▶ **What you should do**
Your task is to copy every line of the entries that contains "analyze".

▶ **Raw data**

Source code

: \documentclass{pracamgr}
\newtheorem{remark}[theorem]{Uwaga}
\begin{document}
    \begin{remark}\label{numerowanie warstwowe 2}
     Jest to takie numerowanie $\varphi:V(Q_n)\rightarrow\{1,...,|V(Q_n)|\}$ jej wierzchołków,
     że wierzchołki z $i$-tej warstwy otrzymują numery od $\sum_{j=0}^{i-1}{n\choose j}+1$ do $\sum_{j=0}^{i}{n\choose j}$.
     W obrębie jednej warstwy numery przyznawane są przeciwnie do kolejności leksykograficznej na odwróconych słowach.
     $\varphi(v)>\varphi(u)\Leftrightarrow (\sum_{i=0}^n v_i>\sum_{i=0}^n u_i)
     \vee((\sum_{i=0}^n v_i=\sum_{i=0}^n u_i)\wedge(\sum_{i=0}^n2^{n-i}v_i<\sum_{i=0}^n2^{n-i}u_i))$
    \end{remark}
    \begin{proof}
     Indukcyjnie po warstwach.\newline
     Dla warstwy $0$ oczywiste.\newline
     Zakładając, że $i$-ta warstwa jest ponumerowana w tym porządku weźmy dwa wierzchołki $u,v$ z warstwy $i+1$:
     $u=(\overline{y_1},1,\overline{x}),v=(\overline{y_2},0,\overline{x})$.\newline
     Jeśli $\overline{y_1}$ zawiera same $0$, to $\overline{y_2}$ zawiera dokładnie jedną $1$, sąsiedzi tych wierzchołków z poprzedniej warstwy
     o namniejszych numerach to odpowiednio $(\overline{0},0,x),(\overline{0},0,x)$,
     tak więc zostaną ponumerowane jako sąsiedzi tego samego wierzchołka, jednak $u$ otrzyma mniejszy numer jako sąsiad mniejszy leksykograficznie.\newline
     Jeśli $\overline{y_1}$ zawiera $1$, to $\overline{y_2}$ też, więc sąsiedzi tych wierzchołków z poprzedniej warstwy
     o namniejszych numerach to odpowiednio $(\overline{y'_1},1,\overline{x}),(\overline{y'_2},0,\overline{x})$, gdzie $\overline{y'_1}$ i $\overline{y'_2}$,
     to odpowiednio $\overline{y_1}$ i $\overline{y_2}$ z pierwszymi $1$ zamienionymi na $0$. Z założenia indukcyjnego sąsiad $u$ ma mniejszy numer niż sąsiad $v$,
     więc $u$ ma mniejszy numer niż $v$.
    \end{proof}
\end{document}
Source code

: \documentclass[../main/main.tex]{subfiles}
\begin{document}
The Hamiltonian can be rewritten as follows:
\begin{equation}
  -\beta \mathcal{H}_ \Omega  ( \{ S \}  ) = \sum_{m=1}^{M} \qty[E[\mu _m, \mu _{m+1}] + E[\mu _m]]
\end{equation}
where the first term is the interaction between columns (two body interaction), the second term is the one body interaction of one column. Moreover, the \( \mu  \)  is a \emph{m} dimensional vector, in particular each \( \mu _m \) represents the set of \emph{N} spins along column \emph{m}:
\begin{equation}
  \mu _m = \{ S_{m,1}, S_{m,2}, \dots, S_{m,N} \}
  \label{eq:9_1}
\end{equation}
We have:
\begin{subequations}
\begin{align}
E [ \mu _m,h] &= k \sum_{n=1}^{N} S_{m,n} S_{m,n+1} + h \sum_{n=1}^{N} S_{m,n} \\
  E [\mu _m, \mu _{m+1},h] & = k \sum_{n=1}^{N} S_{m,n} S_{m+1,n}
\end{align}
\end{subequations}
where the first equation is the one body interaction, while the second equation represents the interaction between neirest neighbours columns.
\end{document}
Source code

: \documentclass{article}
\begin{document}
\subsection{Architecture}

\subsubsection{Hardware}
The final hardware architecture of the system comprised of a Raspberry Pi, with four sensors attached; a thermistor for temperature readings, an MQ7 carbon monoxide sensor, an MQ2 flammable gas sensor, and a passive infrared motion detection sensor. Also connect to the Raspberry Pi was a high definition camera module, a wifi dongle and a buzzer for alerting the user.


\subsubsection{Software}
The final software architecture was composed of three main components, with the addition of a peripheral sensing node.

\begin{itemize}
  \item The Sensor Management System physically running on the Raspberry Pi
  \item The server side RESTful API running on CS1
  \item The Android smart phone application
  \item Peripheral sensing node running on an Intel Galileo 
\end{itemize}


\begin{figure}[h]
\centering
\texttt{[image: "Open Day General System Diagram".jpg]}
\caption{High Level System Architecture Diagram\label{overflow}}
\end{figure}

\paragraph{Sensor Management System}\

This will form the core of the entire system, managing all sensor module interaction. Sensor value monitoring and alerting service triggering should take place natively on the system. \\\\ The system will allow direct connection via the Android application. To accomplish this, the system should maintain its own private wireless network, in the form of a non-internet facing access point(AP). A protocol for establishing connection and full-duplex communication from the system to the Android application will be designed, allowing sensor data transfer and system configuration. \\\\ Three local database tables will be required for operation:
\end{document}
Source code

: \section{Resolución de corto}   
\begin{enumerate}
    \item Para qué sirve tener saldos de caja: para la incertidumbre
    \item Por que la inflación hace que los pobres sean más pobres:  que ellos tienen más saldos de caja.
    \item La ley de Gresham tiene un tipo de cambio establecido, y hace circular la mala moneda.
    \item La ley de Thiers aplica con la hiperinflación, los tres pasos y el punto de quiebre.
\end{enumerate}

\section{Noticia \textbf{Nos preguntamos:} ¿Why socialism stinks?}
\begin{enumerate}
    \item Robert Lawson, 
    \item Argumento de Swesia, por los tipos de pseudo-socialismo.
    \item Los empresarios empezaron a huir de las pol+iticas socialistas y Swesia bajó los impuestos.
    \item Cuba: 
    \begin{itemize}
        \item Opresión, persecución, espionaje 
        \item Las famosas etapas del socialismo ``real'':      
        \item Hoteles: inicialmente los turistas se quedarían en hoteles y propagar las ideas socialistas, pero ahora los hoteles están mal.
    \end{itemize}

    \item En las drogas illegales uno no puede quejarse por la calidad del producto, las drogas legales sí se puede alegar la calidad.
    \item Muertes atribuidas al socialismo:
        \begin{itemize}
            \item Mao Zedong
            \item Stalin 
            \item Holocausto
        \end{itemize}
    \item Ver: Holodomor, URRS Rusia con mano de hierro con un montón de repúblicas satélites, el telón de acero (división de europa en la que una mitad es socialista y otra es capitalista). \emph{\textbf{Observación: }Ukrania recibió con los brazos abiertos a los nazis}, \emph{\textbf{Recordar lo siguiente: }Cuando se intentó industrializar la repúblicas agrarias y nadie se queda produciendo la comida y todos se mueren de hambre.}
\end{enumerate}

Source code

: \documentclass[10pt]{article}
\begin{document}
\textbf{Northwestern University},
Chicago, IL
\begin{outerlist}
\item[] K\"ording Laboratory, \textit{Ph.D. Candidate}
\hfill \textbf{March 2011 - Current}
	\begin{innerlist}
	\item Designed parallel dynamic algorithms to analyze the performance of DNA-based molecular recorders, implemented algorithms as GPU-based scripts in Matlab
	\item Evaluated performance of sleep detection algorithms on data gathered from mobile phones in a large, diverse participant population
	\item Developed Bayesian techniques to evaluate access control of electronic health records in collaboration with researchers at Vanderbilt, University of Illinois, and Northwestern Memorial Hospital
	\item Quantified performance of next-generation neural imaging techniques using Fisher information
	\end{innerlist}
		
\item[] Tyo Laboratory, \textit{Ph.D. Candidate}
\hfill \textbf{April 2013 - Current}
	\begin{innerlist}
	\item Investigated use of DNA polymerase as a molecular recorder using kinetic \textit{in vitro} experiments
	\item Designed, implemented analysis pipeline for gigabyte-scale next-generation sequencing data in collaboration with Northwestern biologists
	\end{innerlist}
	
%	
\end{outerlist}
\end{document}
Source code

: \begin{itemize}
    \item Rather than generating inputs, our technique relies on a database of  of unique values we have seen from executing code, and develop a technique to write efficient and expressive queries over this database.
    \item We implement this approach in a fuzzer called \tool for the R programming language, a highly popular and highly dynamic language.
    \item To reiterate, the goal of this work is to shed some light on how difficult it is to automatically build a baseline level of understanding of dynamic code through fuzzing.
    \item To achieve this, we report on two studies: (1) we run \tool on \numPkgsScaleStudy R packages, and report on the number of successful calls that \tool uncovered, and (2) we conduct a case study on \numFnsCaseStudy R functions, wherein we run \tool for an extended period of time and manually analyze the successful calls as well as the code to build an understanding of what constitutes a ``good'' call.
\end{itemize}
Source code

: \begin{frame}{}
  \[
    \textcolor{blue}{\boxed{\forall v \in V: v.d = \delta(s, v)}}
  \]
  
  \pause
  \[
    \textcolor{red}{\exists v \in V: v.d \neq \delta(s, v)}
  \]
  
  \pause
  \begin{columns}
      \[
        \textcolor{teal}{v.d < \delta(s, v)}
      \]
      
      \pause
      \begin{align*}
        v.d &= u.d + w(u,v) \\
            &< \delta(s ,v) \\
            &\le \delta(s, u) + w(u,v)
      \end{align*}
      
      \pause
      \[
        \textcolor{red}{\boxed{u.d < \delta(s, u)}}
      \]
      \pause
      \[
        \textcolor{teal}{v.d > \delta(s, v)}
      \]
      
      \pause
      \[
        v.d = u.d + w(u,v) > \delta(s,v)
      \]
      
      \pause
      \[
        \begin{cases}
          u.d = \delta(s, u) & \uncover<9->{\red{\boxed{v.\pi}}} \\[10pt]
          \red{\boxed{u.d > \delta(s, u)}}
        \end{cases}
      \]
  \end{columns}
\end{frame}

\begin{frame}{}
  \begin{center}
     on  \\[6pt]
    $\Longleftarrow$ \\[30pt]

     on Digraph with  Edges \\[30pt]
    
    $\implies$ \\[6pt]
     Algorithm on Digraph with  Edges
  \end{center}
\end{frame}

▶ **Result**
	\item Designed parallel dynamic algorithms to analyze the performance of DNA-based molecular recorders, implemented algorithms as GPU-based scripts in Matlab
    \item To achieve this, we report on two studies: (1) we run \tool on \numPkgsScaleStudy R packages, and report on the number of successful calls that \tool uncovered, and (2) we conduct a case study on \numFnsCaseStudy R functions, wherein we run \tool for an extended period of time and manually analyze the successful calls as well as the code to build an understanding of what constitutes a ``good'' call.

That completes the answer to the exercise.